INFORMATION SUPPLIED:

-=-=-=-=-

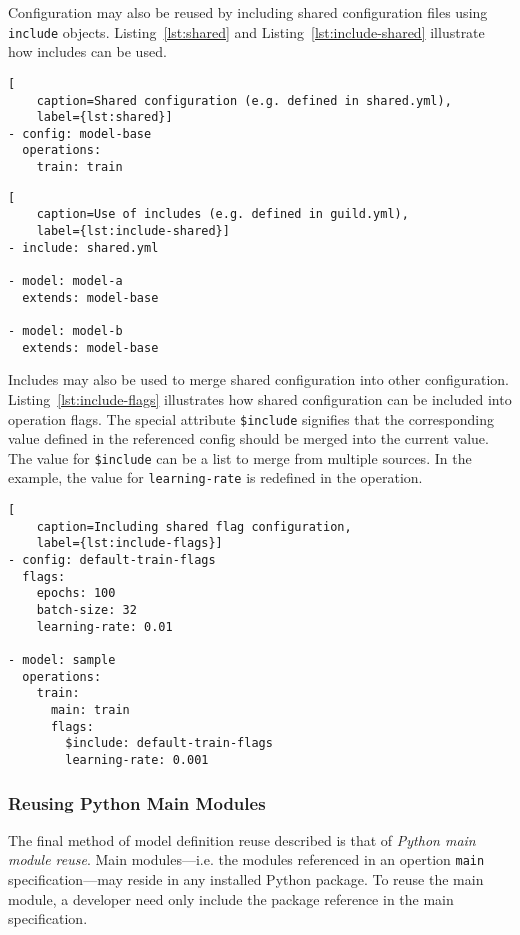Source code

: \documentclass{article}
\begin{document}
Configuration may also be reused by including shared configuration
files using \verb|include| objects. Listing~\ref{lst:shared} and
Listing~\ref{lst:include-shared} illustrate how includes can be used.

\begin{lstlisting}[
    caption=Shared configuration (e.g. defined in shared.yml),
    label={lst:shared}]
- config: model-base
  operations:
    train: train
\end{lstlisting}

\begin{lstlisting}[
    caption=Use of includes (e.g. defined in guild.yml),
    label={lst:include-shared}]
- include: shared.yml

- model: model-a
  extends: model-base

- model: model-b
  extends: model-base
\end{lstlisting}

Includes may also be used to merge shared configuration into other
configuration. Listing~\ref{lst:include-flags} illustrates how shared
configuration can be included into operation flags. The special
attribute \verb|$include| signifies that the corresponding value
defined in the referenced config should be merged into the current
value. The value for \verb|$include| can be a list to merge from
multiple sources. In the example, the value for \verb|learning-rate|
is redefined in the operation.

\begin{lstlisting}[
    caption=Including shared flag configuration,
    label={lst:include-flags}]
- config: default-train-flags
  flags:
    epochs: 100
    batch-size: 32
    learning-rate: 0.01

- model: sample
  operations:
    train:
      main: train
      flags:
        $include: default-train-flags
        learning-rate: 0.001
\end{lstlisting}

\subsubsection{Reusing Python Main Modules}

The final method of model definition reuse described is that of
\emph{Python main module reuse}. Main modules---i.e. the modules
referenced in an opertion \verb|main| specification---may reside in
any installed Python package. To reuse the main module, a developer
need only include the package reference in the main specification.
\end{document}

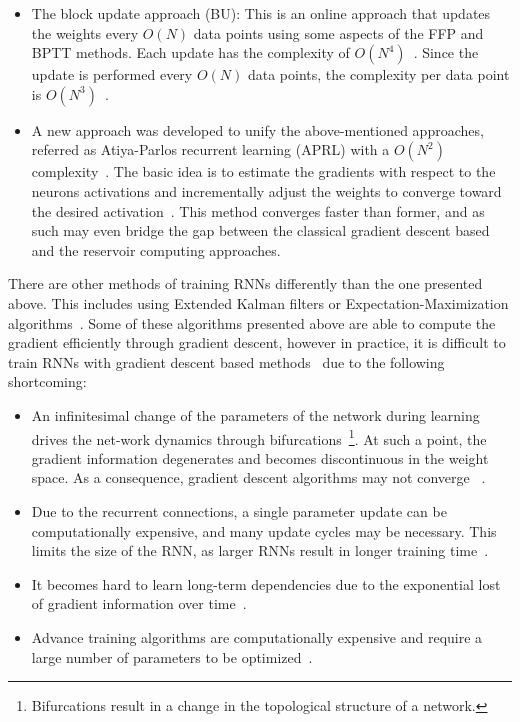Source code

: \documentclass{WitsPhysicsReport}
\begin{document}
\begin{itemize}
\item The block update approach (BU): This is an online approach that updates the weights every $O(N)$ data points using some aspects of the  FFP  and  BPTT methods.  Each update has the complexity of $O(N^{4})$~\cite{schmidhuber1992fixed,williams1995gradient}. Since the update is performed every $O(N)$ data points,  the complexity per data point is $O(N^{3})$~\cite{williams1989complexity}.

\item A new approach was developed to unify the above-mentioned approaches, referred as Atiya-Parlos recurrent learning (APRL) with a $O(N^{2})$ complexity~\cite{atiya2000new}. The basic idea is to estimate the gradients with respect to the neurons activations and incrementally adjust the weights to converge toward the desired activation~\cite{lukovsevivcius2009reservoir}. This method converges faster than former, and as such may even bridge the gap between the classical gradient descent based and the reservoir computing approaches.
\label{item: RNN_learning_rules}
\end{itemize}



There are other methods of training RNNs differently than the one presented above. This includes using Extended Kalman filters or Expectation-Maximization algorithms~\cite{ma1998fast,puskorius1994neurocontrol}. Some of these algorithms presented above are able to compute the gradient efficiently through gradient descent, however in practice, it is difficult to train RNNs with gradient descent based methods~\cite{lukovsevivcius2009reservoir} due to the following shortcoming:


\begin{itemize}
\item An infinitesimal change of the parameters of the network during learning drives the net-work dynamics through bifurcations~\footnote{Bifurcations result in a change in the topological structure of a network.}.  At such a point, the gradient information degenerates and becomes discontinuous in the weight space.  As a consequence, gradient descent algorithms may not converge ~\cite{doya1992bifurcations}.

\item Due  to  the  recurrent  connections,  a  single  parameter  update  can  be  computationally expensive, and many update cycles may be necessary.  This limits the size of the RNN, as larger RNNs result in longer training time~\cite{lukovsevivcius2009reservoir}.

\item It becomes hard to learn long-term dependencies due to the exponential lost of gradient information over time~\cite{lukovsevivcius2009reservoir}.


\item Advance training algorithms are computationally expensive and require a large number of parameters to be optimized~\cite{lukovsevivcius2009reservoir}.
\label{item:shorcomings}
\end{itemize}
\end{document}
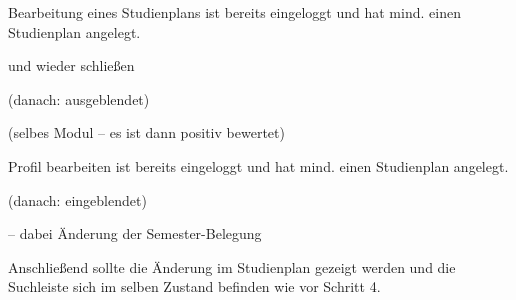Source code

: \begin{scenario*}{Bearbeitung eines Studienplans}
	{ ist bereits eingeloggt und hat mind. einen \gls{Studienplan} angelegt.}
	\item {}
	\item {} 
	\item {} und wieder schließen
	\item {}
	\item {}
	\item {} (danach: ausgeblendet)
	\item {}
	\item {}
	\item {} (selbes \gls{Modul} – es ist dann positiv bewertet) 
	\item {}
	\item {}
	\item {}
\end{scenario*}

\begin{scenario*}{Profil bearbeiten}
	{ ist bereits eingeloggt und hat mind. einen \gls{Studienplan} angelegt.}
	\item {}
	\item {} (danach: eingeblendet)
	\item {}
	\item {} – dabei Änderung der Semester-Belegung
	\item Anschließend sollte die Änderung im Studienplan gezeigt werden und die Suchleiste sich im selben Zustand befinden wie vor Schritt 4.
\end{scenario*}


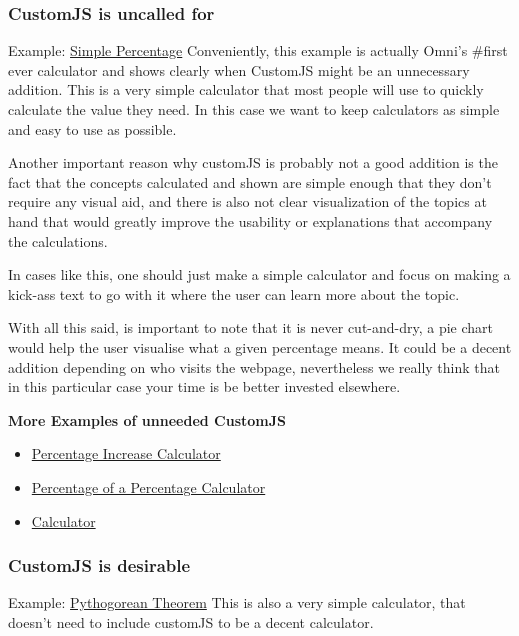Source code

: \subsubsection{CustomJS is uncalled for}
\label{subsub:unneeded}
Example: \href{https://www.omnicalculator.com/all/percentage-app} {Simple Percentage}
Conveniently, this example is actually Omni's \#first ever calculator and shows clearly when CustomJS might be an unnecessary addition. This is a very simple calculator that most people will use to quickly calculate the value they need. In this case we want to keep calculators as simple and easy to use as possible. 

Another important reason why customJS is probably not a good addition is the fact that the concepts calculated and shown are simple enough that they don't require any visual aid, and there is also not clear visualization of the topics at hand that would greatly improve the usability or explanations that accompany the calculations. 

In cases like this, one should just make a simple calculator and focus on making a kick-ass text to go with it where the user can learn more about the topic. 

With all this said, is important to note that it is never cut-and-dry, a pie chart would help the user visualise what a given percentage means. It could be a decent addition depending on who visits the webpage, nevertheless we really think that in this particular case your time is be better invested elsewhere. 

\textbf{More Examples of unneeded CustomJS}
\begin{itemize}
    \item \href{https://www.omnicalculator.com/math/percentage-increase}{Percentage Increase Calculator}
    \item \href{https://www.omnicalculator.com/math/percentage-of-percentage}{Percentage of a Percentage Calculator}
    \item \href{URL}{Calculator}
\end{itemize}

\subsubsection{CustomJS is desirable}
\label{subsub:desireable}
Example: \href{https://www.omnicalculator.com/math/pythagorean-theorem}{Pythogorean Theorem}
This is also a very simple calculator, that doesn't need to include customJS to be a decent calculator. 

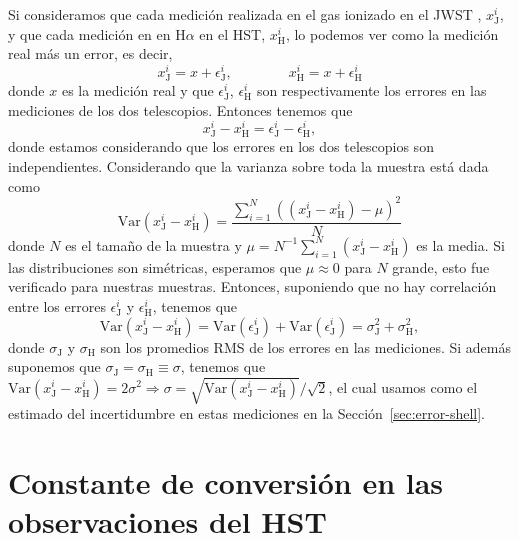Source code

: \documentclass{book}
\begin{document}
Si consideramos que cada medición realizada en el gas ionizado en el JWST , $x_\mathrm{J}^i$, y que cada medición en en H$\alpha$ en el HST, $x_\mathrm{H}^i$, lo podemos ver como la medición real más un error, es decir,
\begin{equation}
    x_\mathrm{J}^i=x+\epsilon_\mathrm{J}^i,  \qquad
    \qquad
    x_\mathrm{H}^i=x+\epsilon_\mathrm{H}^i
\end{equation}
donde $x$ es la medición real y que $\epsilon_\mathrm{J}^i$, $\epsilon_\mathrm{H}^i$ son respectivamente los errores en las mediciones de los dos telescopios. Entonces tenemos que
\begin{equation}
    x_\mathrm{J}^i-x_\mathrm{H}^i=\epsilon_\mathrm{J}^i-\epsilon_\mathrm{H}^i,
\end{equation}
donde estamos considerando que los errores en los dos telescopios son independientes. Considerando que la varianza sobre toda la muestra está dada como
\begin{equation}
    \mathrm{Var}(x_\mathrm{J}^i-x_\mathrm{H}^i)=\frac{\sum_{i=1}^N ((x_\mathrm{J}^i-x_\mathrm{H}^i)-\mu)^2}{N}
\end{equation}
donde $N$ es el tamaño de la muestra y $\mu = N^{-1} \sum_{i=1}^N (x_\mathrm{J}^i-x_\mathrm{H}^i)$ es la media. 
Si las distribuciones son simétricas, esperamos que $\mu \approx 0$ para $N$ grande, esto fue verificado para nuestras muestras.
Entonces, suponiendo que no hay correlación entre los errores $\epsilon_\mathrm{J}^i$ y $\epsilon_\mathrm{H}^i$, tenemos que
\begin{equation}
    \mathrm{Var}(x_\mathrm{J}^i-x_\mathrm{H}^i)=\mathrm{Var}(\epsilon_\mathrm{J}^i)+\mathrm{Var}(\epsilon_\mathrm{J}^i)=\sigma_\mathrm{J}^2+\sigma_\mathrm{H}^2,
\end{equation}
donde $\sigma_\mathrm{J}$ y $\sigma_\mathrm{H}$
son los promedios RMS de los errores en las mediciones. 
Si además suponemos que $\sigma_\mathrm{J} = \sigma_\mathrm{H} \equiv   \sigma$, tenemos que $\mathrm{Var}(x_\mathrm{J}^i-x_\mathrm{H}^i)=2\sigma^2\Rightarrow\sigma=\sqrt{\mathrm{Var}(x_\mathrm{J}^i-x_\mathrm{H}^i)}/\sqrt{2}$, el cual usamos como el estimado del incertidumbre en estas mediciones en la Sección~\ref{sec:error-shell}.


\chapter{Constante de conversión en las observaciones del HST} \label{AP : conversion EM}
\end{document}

-=-=-=-=-

AIM OF THE TASK:
Scan the preceding listing for lines that contain the word "qquad". Give only how many there are.

COMPLETED TASK:
2